Choisir pour titre le nom d’une personne qui n’a pas auparavant d’existence dans l’espace public est un geste fort : d’emblée, cette personne acquiert un statut de personnage. Dans le cas de Muriel Leferle, cependant, la déclinaison de l’identité relève avant tout d'une procédure judiciaire : reçue dans les bureaux de la Préfecture de police de Paris dans le cadre d’une comparution immédiate, cette jeune femme aurait pu rester l’une des quatorze personnes filmées dans un film antérieur de Raymond Depardon au titre plus général, Délits flagrants (1994). Le fait que Depardon revienne en 1998 aux prises de vues qu'il lui avait consacrées pour réaliser un long métrage exclusivement centré sur elle l'extrait du simple statut de « cas » judiciaire.
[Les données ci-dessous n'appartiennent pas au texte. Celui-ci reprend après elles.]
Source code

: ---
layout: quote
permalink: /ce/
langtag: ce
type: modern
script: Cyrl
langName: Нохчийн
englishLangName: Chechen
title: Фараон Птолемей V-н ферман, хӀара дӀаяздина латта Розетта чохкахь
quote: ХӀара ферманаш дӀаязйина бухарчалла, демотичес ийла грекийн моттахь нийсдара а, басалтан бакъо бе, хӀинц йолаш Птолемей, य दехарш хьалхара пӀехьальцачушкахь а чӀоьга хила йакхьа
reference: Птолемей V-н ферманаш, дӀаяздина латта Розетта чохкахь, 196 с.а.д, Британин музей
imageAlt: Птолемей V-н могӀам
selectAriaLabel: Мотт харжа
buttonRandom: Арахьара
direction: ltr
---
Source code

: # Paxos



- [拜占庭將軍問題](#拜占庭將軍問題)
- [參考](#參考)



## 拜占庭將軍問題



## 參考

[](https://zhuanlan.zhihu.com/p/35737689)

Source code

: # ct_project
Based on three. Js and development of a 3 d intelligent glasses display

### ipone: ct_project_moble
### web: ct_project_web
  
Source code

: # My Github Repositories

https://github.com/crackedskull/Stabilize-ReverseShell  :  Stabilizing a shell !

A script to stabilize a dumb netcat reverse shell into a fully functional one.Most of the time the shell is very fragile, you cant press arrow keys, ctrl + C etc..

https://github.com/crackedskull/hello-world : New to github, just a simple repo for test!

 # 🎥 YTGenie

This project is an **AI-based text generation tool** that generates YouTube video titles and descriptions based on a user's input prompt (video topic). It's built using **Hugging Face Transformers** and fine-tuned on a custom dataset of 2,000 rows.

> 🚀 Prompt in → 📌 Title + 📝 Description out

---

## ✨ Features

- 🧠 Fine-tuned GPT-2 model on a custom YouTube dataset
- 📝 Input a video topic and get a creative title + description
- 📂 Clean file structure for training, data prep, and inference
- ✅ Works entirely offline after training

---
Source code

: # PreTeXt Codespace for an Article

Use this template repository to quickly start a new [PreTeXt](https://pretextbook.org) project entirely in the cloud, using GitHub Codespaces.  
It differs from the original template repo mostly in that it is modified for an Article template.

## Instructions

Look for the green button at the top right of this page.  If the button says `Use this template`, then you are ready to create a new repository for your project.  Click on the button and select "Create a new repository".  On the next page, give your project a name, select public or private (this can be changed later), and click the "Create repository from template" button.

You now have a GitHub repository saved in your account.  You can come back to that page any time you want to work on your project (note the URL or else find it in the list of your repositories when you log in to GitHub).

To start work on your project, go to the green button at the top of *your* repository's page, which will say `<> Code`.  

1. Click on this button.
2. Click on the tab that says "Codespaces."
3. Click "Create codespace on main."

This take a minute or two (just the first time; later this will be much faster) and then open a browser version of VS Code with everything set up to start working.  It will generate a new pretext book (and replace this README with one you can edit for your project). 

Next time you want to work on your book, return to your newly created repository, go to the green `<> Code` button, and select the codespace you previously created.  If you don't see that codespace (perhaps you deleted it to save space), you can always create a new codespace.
Trois lieux distincts donnent au film sa structure : le bureau de la psychologue (qui rappelle cependant à un moment qu’il est situé au Palais de Justice), le bureau de la substitut du procureur (Michèle Bernard-Requin, que Depardon retrouvera cinq ans plus tard, devenue juge, dans 10e chambre, instants d’audience), et celui de l’avocat commis d’office de Muriel Leferle.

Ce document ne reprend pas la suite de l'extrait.